According to Pivotal Research analysis of Nielsen data, 11% of all viewing in U.S. households with adults 18-49 occurs on a connected device or smart TV. For Roku’s Manager of Advertising Research, Dan Robbins (pictured above), who moved to Rokufrom Nielsen about a year ago, that is the type of information that is fueling growth in advertising investment as the cord cutting audience grows. Robbins’ team works with nearly half of the top advertisers on the AdAge Leading National Advertisers 2017 Index and most of the largest ad agencies to help them measure the success of their media spend. In an exclusive interview with MediaVillage, he shared details of how Roku’s proprietary data, in conjunction with third-party research, is helping brands and media teams to create more effective and efficient ad campaigns.
Kathy Newberger: Can you tell me about the research you share with advertisers?
Dan Robbins: There are two main ways research helps.

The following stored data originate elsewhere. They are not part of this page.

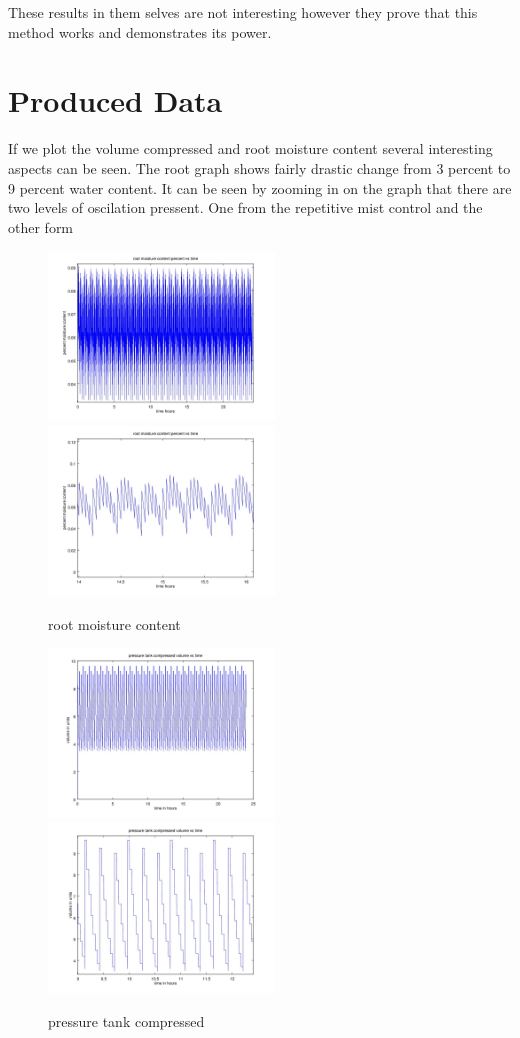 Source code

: \documentclass[a4paper,12pt]{article}
\begin{document}
These results in them selves are not interesting however they prove that this method works and demonstrates its power.


\section{Produced Data}

If we plot the volume compressed and root moisture content several interesting aspects can be seen. The root graph shows fairly drastic change from 3 percent to 9 percent water content. It can be seen by zooming in on the graph that there are two levels of oscilation pressent. One from the repetitive mist control and the other form

\begin{figure}[ht!]
	\centering
	\includegraphics[width=60mm]{root_moisture_content_1.jpg}
	\includegraphics[width=60mm]{root_moisture_content_2.jpg}
	\caption{root moisture content}
\end{figure}

\begin{figure}[ht!]
	\centering
	\includegraphics[width=60mm]{pressure_tank_compressed_volume_1.jpg}
	\includegraphics[width=60mm]{pressure_tank_compressed_volume_2.jpg}
	\caption{pressure tank compressed}
\end{figure}
\end{document}
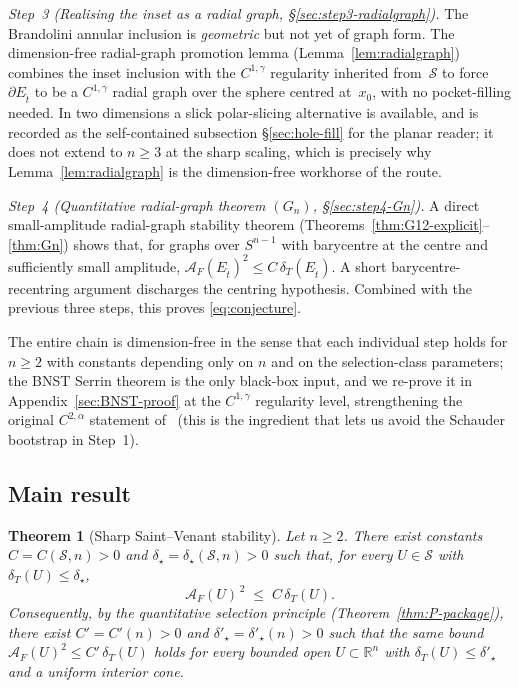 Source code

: \documentclass[11pt]{amsart}
\newtheorem{theorem}{Theorem}[section]
\newcommand{\R}{\mathbb R}
\newcommand{\Et}{E_{\hat t}}
\newcommand{\dT}{\delta_T}
\newcommand{\AF}{\mathcal A_F}
\newcommand{\Sclass}{\mathcal S}
\begin{document}
\smallskip
\noindent\emph{Step~3 (Realising the inset as a radial graph,
\S\ref{sec:step3-radialgraph}).}  The Brandolini annular inclusion is
\emph{geometric} but not yet of graph form.  The dimension-free
radial-graph promotion lemma (Lemma~\ref{lem:radialgraph}) combines
the inset inclusion with the $C^{1,\gamma}$ regularity inherited
from~$\Sclass$ to force $\partial\Et$ to be a $C^{1,\gamma}$ radial
graph over the sphere centred at~$x_0$, with no pocket-filling needed.
In two dimensions a slick polar-slicing alternative is available, and
is recorded as the self-contained subsection \S\ref{sec:hole-fill} for
the planar reader; it does not extend to $n\ge 3$ at the sharp
scaling, which is precisely why Lemma~\ref{lem:radialgraph} is the
dimension-free workhorse of the route.

\smallskip
\noindent\emph{Step~4 (Quantitative radial-graph theorem $(G_n)$,
\S\ref{sec:step4-Gn}).}  A direct small-amplitude radial-graph
stability theorem
(Theorems~\ref{thm:G12-explicit}--\ref{thm:Gn}) shows that, for
graphs over $S^{n-1}$ with barycentre at the centre and sufficiently
small amplitude, $\AF(\Et)^{2}\le C\,\dT(\Et)$.  A short
barycentre-recentring argument discharges the centring hypothesis.
Combined with the previous three steps, this proves
\eqref{eq:conjecture}.

\smallskip

The entire chain is dimension-free in the sense that each individual
step holds for $n\ge 2$ with constants depending only on $n$ and on
the selection-class parameters; the BNST Serrin theorem is the only
black-box input, and we re-prove it in Appendix~\ref{sec:BNST-proof}
at the $C^{1,\gamma}$ regularity level, strengthening the original
$C^{2,\alpha}$ statement of~\cite{BNST} (this is the
ingredient that lets us avoid the Schauder bootstrap in Step~1).

\subsection*{Main result}

\begin{theorem}[Sharp Saint--Venant stability]\label{thm:main}
Let $n\ge 2$.  There exist constants $C=C(\Sclass,n)>0$ and
$\delta_\star=\delta_\star(\Sclass,n)>0$ such that, for every
$U\in\Sclass$ with $\dT(U)\le\delta_\star$,
\[
   \AF(U)^{\,2} \;\le\; C\,\dT(U).
\]
Consequently, by the quantitative selection principle
(Theorem~\ref{thm:P-package}), there exist $C'=C'(n)>0$ and
$\delta'_\star=\delta'_\star(n)>0$ such that the same bound
$\AF(U)^{2}\le C'\,\dT(U)$ holds for every bounded open
$U\subset\R^n$ with $\dT(U)\le\delta'_\star$ and a uniform interior
cone.
\end{theorem}
\end{document}
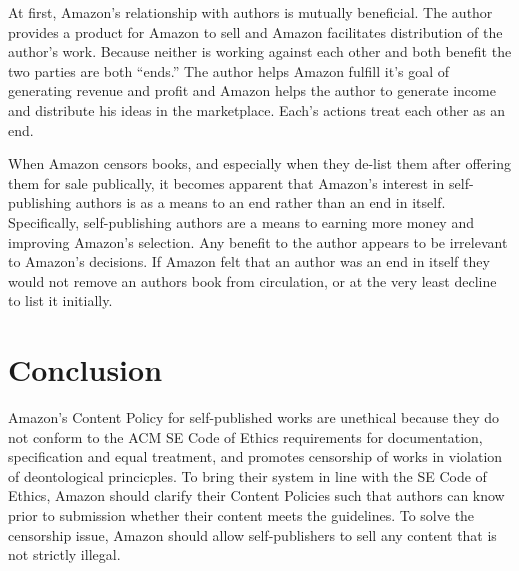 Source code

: \documentclass[11pt]{article}
\begin{document}
\begin{multicols}{2}
At first, Amazon's relationship with authors is mutually beneficial.  The author provides a product for Amazon to sell and Amazon facilitates distribution of the author's work.  Because neither is working against each other and both benefit the two parties are both ``ends.''  The author helps Amazon fulfill it's goal of generating revenue and profit and Amazon helps the author to generate income and distribute his ideas in the marketplace.  Each's actions treat each other as an end.

When Amazon censors books, and especially when they de-list them after offering them for sale publically, it becomes apparent that Amazon's interest in self-publishing authors is as a means to an end rather than an end in itself.  Specifically, self-publishing authors are a means to earning more money and improving Amazon's selection.  Any benefit to the author appears to be irrelevant to Amazon's decisions.  If Amazon felt that an author was an end in itself they would not remove an authors book from circulation, or at the very least decline to list it initially.


\section{Conclusion}
Amazon's Content Policy for self-published works are unethical because they do not conform to the ACM SE Code of Ethics requirements for documentation, specification and equal treatment, and promotes censorship of works in violation of deontological princicples.  To bring their system in line with the SE Code of Ethics, Amazon should clarify their Content Policies such that authors can know prior to submission whether their content meets the guidelines.  To solve the censorship issue, Amazon should allow self-publishers to sell any content that is not strictly illegal.

\end{multicols}
\newpage





\end{document}
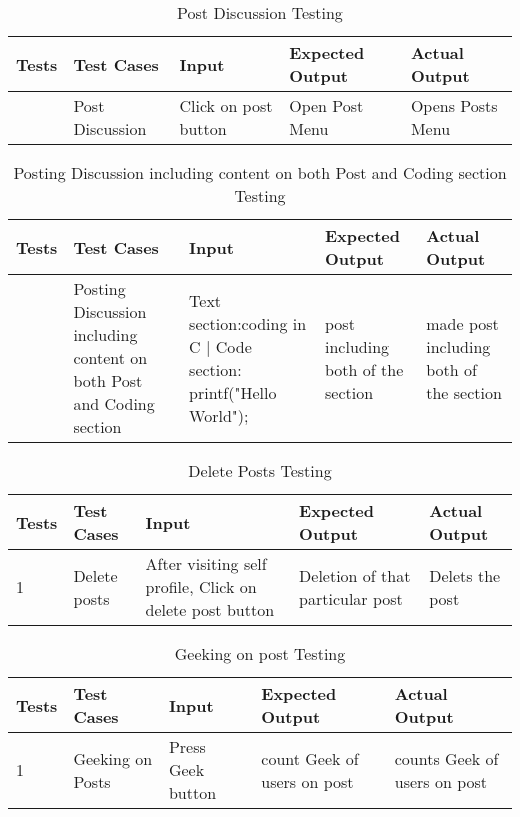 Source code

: \newpage
\begin{table}[H]
    \caption{Post Discussion Testing}
        \label{}
        \begin{tabularx}{\textwidth}{|>{\raggedright\arraybackslash}p{0.3in}|Y|Y|Y|Y|}
        \hline
        Tests & Test Cases & Input &Expected Output & Actual Output \\
         & Post Discussion& Click on post button& Open Post Menu& Opens Posts Menu \\
            \hline
\end{tabularx}
\end{table}


\begin{table}[H]
    \caption{Posting Discussion including content on both Post and Coding section Testing}
        \label{}
        \begin{tabularx}{\textwidth}{|>{\raggedright\arraybackslash}p{0.3in}|Y|Y|Y|Y|}
        \hline
        Tests & Test Cases & Input &Expected Output & Actual Output \\
         & Posting Discussion including content on both Post and Coding section& Text section:coding in C | Code section: printf("Hello World");& post including both of the section& made post including both of the section\\
            \hline
\end{tabularx}
\end{table}

\begin{table}[H]
    \caption{Delete Posts Testing}
        \label{}
    \begin{tabular}{|p{0.3in}|p{1.2in}|p{1.2in}|p{1.2in}|p{1in}|}
        \hline
        Tests & Test Cases & Input &Expected Output & Actual Output \\
        \hline
            1 & Delete posts&After visiting self profile, Click on delete post button& Deletion of that particular post& Delets the post \\
            \hline
\end{tabular}
\end{table}

\begin{table}[H]
    \caption{Geeking on post Testing}
        \label{}
    \begin{tabular}{|p{0.3in}|p{1.2in}|p{1.2in}|p{1.2in}|p{1in}|}
        \hline
        Tests & Test Cases & Input &Expected Output & Actual Output \\
        \hline
            1 & Geeking on Posts & Press Geek button& count Geek of users on post & counts Geek of users on post \\
            \hline
\end{tabular}
\end{table}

First, we have third-party measurement. We are still the only OTT company with a Nielsen partnership that lets us guarantee age and gender demos. That in turn enables us to provide the same traditional TV metrics that buyers are familiar with, but on OTT. Second, because we can match that third-party data to our own, brands can attribute consumer behaviors such as site visits, store visits and actual purchases to their OTT investment. Also, our research provides a lot of insight on who the OTT viewer is and what they watch on the TV screen, which helps advertisers make the most of that investment.
Newberger: Make the most of their investment how?
Robbins: The way I think about what advertisers look for is, “At what point is the first dollar you spend on OTT working harder than the last dollar you spend on traditional television? What is that inflection point?” We help brands figure that out; we equip our advertisers to track the success of their television investments in a world where streaming is mainstream. Roku is not just the largest entry point for consumers into OTT programming; with Nielsen showing that we have 44 percent of active OTT devices, we’re also very well positioned to look at both OTT and traditional TV viewing.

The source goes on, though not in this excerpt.